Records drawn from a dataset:
———
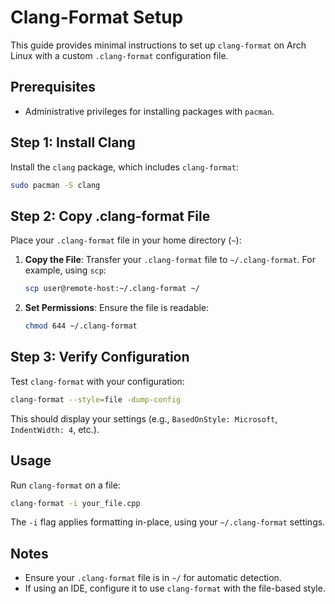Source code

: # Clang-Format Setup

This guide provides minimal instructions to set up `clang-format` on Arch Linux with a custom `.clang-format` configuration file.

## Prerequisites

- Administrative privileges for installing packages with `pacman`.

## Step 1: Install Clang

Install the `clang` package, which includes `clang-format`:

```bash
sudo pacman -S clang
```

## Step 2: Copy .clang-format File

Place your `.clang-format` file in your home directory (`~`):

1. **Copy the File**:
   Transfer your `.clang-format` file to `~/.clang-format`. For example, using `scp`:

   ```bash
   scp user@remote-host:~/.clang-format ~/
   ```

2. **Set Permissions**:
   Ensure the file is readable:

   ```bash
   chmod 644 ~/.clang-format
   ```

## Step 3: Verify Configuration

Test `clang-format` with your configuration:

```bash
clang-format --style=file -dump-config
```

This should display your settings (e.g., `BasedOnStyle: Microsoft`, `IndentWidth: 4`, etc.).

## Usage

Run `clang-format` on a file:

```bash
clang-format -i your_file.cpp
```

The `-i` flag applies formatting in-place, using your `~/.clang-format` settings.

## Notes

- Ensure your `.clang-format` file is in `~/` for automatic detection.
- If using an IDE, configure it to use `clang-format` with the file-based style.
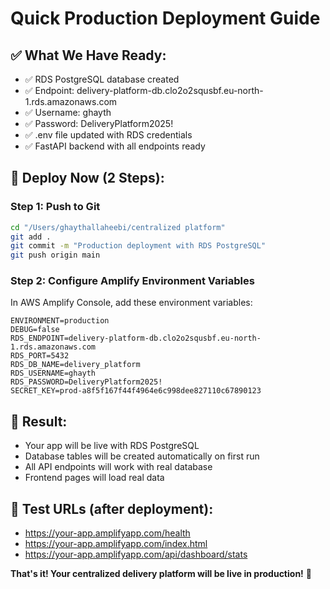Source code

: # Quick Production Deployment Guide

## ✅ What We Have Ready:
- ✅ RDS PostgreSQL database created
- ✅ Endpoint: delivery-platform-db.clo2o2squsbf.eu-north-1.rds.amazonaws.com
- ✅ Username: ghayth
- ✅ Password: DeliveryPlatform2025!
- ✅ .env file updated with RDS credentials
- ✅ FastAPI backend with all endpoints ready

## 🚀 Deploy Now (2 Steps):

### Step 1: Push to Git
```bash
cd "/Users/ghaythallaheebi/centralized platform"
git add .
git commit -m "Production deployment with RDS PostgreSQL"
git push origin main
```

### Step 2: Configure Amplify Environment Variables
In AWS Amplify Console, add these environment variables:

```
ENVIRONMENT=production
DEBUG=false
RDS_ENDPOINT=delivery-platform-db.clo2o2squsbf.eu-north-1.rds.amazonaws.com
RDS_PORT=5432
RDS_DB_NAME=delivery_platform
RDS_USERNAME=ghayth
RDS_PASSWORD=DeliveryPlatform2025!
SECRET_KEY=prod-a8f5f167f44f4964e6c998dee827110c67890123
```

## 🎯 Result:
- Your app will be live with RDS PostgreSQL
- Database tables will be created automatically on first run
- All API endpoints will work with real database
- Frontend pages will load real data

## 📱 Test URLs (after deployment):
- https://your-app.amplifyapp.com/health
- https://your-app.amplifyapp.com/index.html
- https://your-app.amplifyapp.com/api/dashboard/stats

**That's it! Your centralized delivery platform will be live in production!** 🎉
———
### [What is being asked]
Return each line among the entries that holds the word "Test".

### [Your response]
Test `clang-format` with your configuration:
## 📱 Test URLs (after deployment):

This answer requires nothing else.